16.5   Remote Procedure Call (RPC)

A very different communications model, usually but not always implemented over UDP, is that of Remote Procedure Call, or RPC. The name comes from the idea that a procedure call is being made over the network; host A packages up a request, with parameters, and sends it to host B, which returns a reply. The term request/reply protocol is also used for this. The side making the request is known as the client, and the other side the server.

One common example is that of DNS: a host sends a DNS lookup request to its DNS server, and receives a reply. Other examples include password verification, system information retrieval, database queries and file I/O (below). RPC is also quite successful as the mechanism for interprocess communication within CPU clusters, perhaps its most time-sensitive application.

While TCP can be used for processes like these, this adds the overhead of creating and tearing down a connection; in many cases, the RPC exchange consists of nothing further beyond the request and reply and so the TCP overhead would be nontrivial. RPC over UDP is particularly well suited for transactions where both endpoints are quite likely on the same LAN, or are otherwise situated so that packet losses are negligible.

One issue with the use of UDP is that any desired acknowledgements have to be implemented within the RPC layer. This is not terribly difficult; usually the reply serves to acknowledge the request, and all that is needed is another ACK after that. If the protocol is run over a LAN, it is reasonable to use a static timeout period, perhaps somewhere in the range of 0.5 to 1.0 seconds. The diagram below includes an ACK.

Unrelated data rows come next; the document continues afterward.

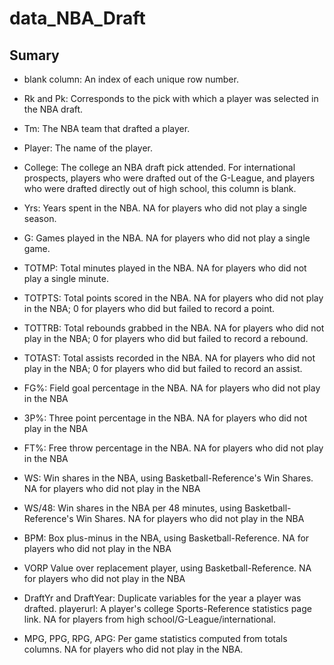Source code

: # data_NBA_Draft

## Sumary 

- blank column: An index of each unique row number.

- Rk and Pk: Corresponds to the pick with which a player was selected in the NBA draft.

- Tm: The NBA team that drafted a player.

- Player: The name of the player.

- College: The college an NBA draft pick attended. For international prospects, players who were drafted out of the G-League, and players who were drafted directly out of high school, this column is blank.

- Yrs: Years spent in the NBA. NA for players who did not play a single season.

- G: Games played in the NBA. NA for players who did not play a single game.

- TOTMP: Total minutes played in the NBA. NA for players who did not play a single minute.

- TOTPTS: Total points scored in the NBA. NA for players who did not play in the NBA; 0 for players who did but failed to record a point.

- TOTTRB: Total rebounds grabbed in the NBA. NA for players who did not play in the NBA; 0 for players who did but failed to record a rebound.

- TOTAST: Total assists recorded in the NBA. NA for players who did not play in the NBA; 0 for players who did but failed to record an assist.

- FG%: Field goal percentage in the NBA. NA for players who did not play in the NBA

- 3P%: Three point percentage in the NBA. NA for players who did not play in the NBA

- FT%: Free throw percentage in the NBA. NA for players who did not play in the NBA

- WS: Win shares in the NBA, using Basketball-Reference's Win Shares. NA for players who did not play in the NBA

- WS/48: Win shares in the NBA per 48 minutes, using Basketball-Reference's Win Shares. NA for players who did not play in the NBA

- BPM: Box plus-minus in the NBA, using Basketball-Reference. NA for players who did not play in the NBA

- VORP Value over replacement player, using Basketball-Reference. NA for players who did not play in the NBA

- DraftYr and DraftYear: Duplicate variables for the year a player was drafted. playerurl: A player's college Sports-Reference statistics page link. NA for players from high school/G-League/international.

- MPG, PPG, RPG, APG: Per game statistics computed from totals columns. NA for players who did not play in the NBA.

_images/request_reply_basic.svg

Perhaps surprisingly, some RPC protocols omit the final ACK; see 16.5.2   Sun RPC below. At a minimum, not having a final ACK means that if the reply is lost, the client has to start the sequence over, and the reply has to be regenerated from scratch.

It is essential that requests and replies be numbered (or otherwise identified), so that the client can determine which reply matches which request. This also means that the reply can serve to acknowledge the request; if reply[N] is not received; the requester retransmits request[N]. This can happen either if request[N] never arrived, or if it was reply[N] that got lost:

_images/request_reply_losses.svg

When the server creates reply[N] and sends it to the client, it must also keep a cached copy of the reply, until such time as ACK[N] is received.

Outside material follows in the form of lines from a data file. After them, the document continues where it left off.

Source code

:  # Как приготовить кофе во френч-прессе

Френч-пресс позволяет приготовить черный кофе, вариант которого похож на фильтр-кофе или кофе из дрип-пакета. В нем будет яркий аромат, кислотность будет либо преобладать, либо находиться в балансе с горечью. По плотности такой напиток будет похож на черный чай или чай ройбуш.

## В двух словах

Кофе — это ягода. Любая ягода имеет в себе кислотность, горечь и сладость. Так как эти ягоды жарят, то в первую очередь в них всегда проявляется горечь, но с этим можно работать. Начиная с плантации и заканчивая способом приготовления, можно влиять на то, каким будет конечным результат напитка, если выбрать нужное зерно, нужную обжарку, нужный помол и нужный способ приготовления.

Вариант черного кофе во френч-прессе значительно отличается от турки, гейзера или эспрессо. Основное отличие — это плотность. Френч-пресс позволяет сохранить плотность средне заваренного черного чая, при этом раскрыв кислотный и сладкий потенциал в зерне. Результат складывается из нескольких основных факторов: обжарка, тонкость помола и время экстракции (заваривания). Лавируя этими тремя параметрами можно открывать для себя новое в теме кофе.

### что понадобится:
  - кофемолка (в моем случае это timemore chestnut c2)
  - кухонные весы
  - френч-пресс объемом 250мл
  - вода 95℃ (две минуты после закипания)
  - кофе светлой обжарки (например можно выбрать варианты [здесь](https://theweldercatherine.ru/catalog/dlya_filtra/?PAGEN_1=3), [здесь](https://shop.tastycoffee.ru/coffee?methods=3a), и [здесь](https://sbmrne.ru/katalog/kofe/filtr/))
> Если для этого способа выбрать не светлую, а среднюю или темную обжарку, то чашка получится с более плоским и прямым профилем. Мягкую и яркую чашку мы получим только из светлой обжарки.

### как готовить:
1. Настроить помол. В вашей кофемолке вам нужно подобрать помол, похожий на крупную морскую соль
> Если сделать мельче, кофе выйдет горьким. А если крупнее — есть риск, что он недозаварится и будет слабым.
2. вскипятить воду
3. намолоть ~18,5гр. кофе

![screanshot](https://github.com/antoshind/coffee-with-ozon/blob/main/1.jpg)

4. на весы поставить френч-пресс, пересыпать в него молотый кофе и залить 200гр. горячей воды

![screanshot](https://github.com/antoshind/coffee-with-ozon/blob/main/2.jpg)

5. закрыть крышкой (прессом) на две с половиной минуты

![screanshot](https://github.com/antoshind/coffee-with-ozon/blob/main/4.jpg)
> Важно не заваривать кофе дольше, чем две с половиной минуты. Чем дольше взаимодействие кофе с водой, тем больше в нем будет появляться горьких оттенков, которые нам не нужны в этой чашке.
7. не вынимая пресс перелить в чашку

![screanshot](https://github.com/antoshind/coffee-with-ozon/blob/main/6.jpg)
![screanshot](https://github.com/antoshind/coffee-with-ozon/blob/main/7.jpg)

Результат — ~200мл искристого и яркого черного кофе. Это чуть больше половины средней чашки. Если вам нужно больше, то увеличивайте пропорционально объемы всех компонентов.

After sending reply[N], the server may receive ACK[N], indicating all is well, or may receive request[N] again, indicating that reply[N] was lost, or may experience a timeout, indicating that either reply[N] or ACK[N] was lost. In the latter two cases, the server should retransmit reply[N] and wait again for ACK[N].

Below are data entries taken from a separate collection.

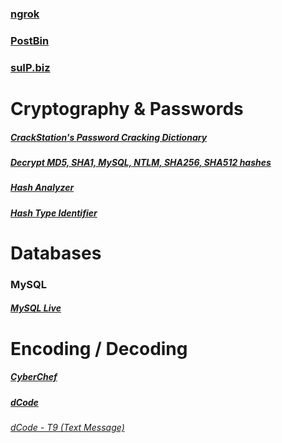### [ngrok](https://ngrok.com)

### [PostBin](https://postb.in/)

### [suIP.biz](https://suip.biz/)

# Cryptography & Passwords
##### [CrackStation's Password Cracking Dictionary](https://crackstation.net/crackstation-wordlist-password-cracking-dictionary.htm)

##### [Decrypt MD5, SHA1, MySQL, NTLM, SHA256, SHA512 hashes](https://hashes.com/en/decrypt/hash)

##### [Hash Analyzer](https://www.tunnelsup.com/hash-analyzer/)

##### [Hash Type Identifier](https://hashes.com/en/tools/hash_identifier)

# Databases
### MySQL
##### [MySQL Live](https://www.mysqltutorial.org/tryit/)

# Encoding / Decoding
##### [CyberChef](https://cyberchef.org/)

##### [dCode](https://www.dcode.fr/en)
###### [dCode - T9 (Text Message)](https://www.dcode.fr/t9-cipher)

Finally, let us suppose that the server host delivers to its request-processing application the first copy of each request[N] to arrive, and that neither side crashes (or otherwise loses state in the middle of any one request/reply/ACK sequence). Let us also assume that no packet reordering occurs, and every request[N], reply[N] or ACK[N], retransmitted often enough, eventually makes it to its destination. We then have exactly-once semantics: while requests may be transmitted multiple times, they are processed (or “executed”) once and only once.

16.5.1   Network File System

In terms of total packet volume, the application making the greatest use of early RPC was Sun’s Network File System, or NFS; this allowed for a filesystem on the server to be made available to clients. When the client opened a file, the server would send back a file handle that typically included the file’s identifying “inode” number. For read() operations, the request would contain the block number for the data to be read, and the corresponding reply would contain the data itself; blocks were generally 8 kB in size. For write() operations, the request would contain the block of data to be written together with the block number; the reply would contain an acknowledgment that it was received.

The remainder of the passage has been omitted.